■ **WORK TASK**:
Copy exactly the lines that run from the one containing "- **API Gateway Integration**: Exposed" through the end of the entries, both ends included.

───── RECORDS ─────

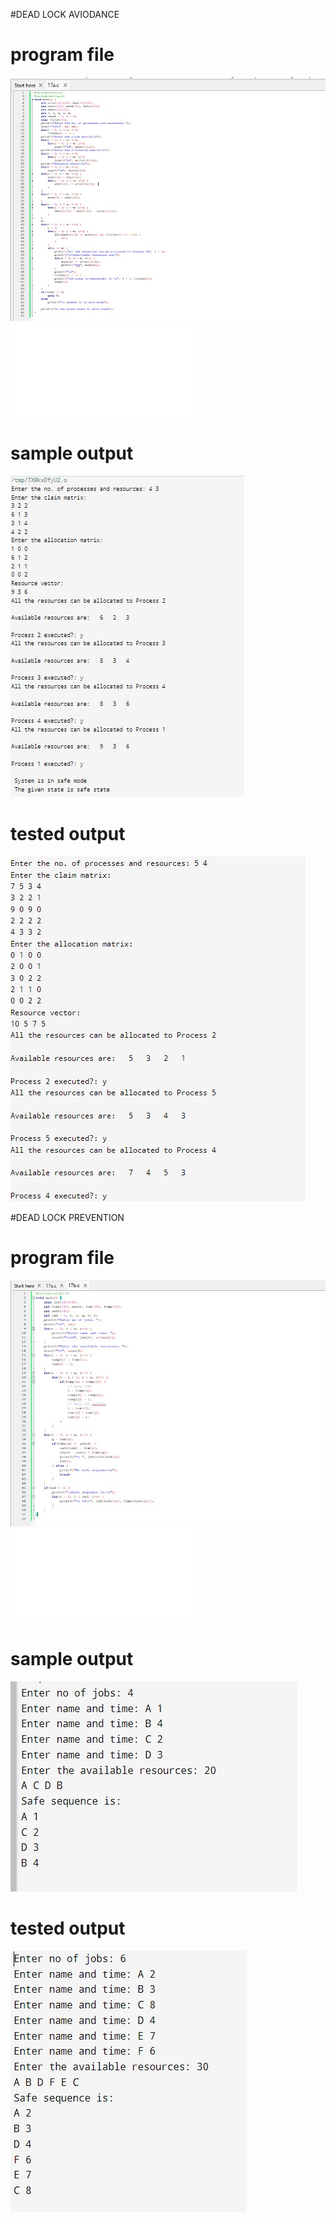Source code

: #DEAD LOCK AVIODANCE

# program file
![program file](DeadLockAvoidance_code_5A5.jpeg)
![program file](DeadLockAvoidanceFile.c)

# sample output
![sample output](DeadLockAvoidance_IO_5A5.jpeg)

# tested output
![tested output](DeadLockAvoidance_EO_5A5.jpeg)

#DEAD LOCK PREVENTION

# program file
![program file](DeadLockPrevention_code_5A5.jpeg)
![program file](DeadLockPreventionFile.c)

# sample output
![sample output](DeadLockPrevention_IO_5A5.jpeg)

# tested output
![tested output](DeadLockPrevention_EO_5A5.jpeg)



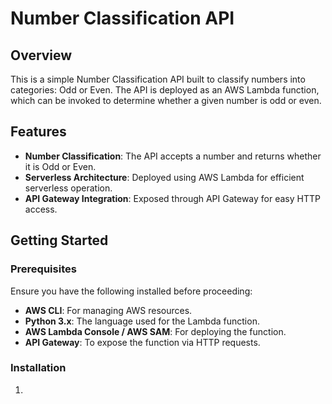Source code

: # Number Classification API

## Overview
This is a simple Number Classification API built to classify numbers into categories: Odd or Even. The API is deployed as an AWS Lambda function, which can be invoked to determine whether a given number is odd or even.

## Features
- **Number Classification**: The API accepts a number and returns whether it is Odd or Even.
- **Serverless Architecture**: Deployed using AWS Lambda for efficient serverless operation.
- **API Gateway Integration**: Exposed through API Gateway for easy HTTP access.

## Getting Started

### Prerequisites
Ensure you have the following installed before proceeding:
- **AWS CLI**: For managing AWS resources.
- **Python 3.x**: The language used for the Lambda function.
- **AWS Lambda Console / AWS SAM**: For deploying the function.
- **API Gateway**: To expose the function via HTTP requests.

### Installation
1.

─────

■ **YOUR SOLUTION**:
- **API Gateway Integration**: Exposed through API Gateway for easy HTTP access.

## Getting Started

### Prerequisites
Ensure you have the following installed before proceeding:
- **AWS CLI**: For managing AWS resources.
- **Python 3.x**: The language used for the Lambda function.
- **AWS Lambda Console / AWS SAM**: For deploying the function.
- **API Gateway**: To expose the function via HTTP requests.

### Installation
1.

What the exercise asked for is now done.